Teaching Comparative Government and Politics

Tuesday, April 14, 2015

Step Two: strengthen rule of law

The anti-corruption campaign in China is more than a power struggle.

The devil, or Mr Wang
Wang Qishan
FEAR is Wang Qishan’s favoured weapon. As leader of the Communist Party’s most sustained and wide-ranging anti-corruption campaign in its history, he often urges his investigators to be “frightening”. One story goes that at a meeting of the party’s Central Commission for Discipline Inspection (CCDI), convened after Mr Wang took charge of it in November 2012, senior members—themselves among the most feared officials in the party—were presented with dossiers of their own sins. Mr Wang’s aim, it appeared, was to terrorise the enforcers themselves…

Now few dare to complain.

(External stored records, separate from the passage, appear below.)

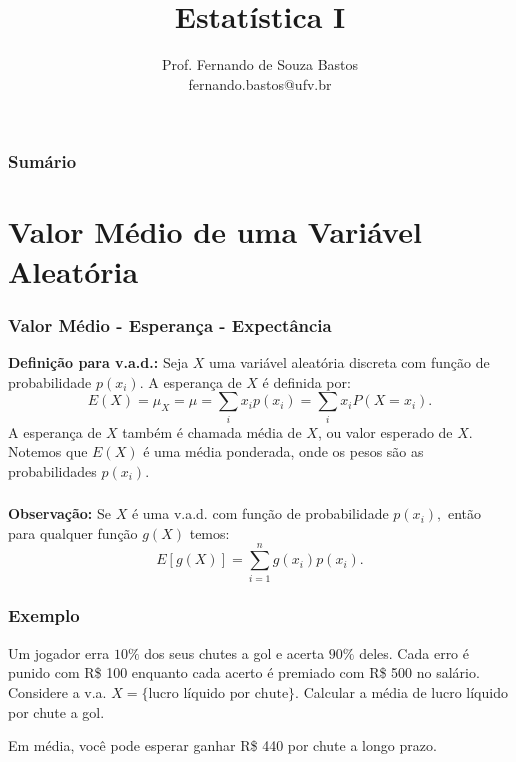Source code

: \documentclass[14pt,aspectratio=1610]{beamer}
\title{Estatística I}
\author{Prof. Fernando de Souza Bastos \texorpdfstring{\\ fernando.bastos@ufv.br}{}}
\institute{Departamento de Estatística \texorpdfstring{\\ Universidade Federal de Viçosa}{}\texorpdfstring{\\ Campus UFV - Viçosa}{}}
\date{}
\begin{document}
%

\frame{\titlepage}

\begin{frame}{}
\frametitle{\bf Sumário}
\tableofcontents
\end{frame}

\section{Valor Médio de uma Variável Aleatória}
\begin{frame}{}
\frametitle{Valor Médio - Esperança - Expectância}
\begin{block}{}
\justifying
\textbf{Definição para v.a.d.:} Seja $X$ uma variável aleatória discreta com função de probabilidade $p(x_{i})$. A esperança de $X$ é definida por: 
$$\displaystyle E(X)=\mu_{X}=\mu=\sum_{i}x_{i}p(x_{i})=\sum_{i}x_{i}P(X=x_{i}).$$ A esperança de $X$ também é chamada média de $X$, ou valor esperado de $X$. 
Notemos que $E(X)$ é uma média ponderada, onde os pesos são as probabilidades $p(x_{i}).$
\end{block}
\end{frame}

\begin{frame}{}
\frametitle{}
\begin{block}{}
\justifying
\textbf{Observação:} Se $X$ é uma v.a.d. com função de probabilidade $p(x_{i}),$ então para qualquer função $g(X)$ temos: 
$$\displaystyle E[g(X)]=\sum_{i=1}^{n}g(x_{i})p(x_{i}).$$
\end{block}
\end{frame}

\begin{frame}{}
\frametitle{Exemplo}
\begin{block}{}
\justifying
Um jogador erra $10\%$ dos seus chutes a gol e acerta $90\%$ deles. Cada erro é punido com R\$ 100 enquanto cada acerto é premiado com R\$ 500 no salário. Considere a v.a. $X=\{\textrm{lucro líquido por chute}\}.$ Calcular a média de lucro líquido por chute a gol.
\end{block}
\pause
\begin{block}{}
\justifying
Em média, você pode esperar ganhar R\$ 440 por chute a longo prazo.
\end{block}
\end{frame}
\end{document}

At the age of 66, Mr Wang is the sixth-ranking member of the Politburo but is clearly second only to President Xi Jinping in the power he wields. He is perhaps the most feared…

Fear has spread throughout the bureaucracy and the management of state-owned enterprises. Mr Wang’s army of hundreds of thousands of party investigators, who have licence to detain and interrogate suspects without legal restraints, have taken down senior officials in redoubts such as the domestic security apparatus and the People’s Liberation Army, powerful state-owned enterprises and state regulators.

More than one-third of provinces have lost at least one member of their senior party leadership to corruption inquiries. The coal-mining province of Shanxi has lost the majority of its 13-member party leadership…

Normal bureaucratic life has been widely disrupted… Provinces and ministries gutted by the CCDI squads are in desperate need of personnel. On March 6th the party chief of Shanxi said his province still needed to fill nearly 300 vacancies left by graft investigations there…

Mr Wang and Mr Xi may deem such disruption to be an acceptable risk. From almost his first day in power Mr Xi has declared the party to be riddled with corruption; life-threateningly so, indeed. Predecessors have used similarly strong language, but Mr Xi appears to be taking the problem far more seriously…

Mr Xi, Mr Wang and others on the Politburo Standing Committee have paid visits to members of the so-called “red nobility”, as relatives of former leaders are often described, to secure their co-operation. (Mr Xi and Mr Wang are princelings themselves.) Families belonging to the party aristocracy have so far escaped the worst of the anti-corruption campaign, but they have been told to turn over illegal assets to the state and rein in extravagant spending. Those so instructed have included Mr Xi’s own relatives…

Mr Wang is due to retire in 2017, but he is trying to beef up the CCDI to enable it keep on catching “tigers”, as senior targets are known. He has hired detectives from other agencies and forensic accountants from state-owned firms…

Independent activists who dare to speak out about party corruption, however, are being suppressed as ruthlessly as the corrupt themselves…

Mr Wang has spoken of dealing with corruption in three stages. The first involves instilling fear, but the second would require strengthening rule of law to make it harder to be corrupt in the first place. The final stage would be to change China’s political culture so that officials would not even think of taking backhanders. For now, however, there is nothing but fear itself.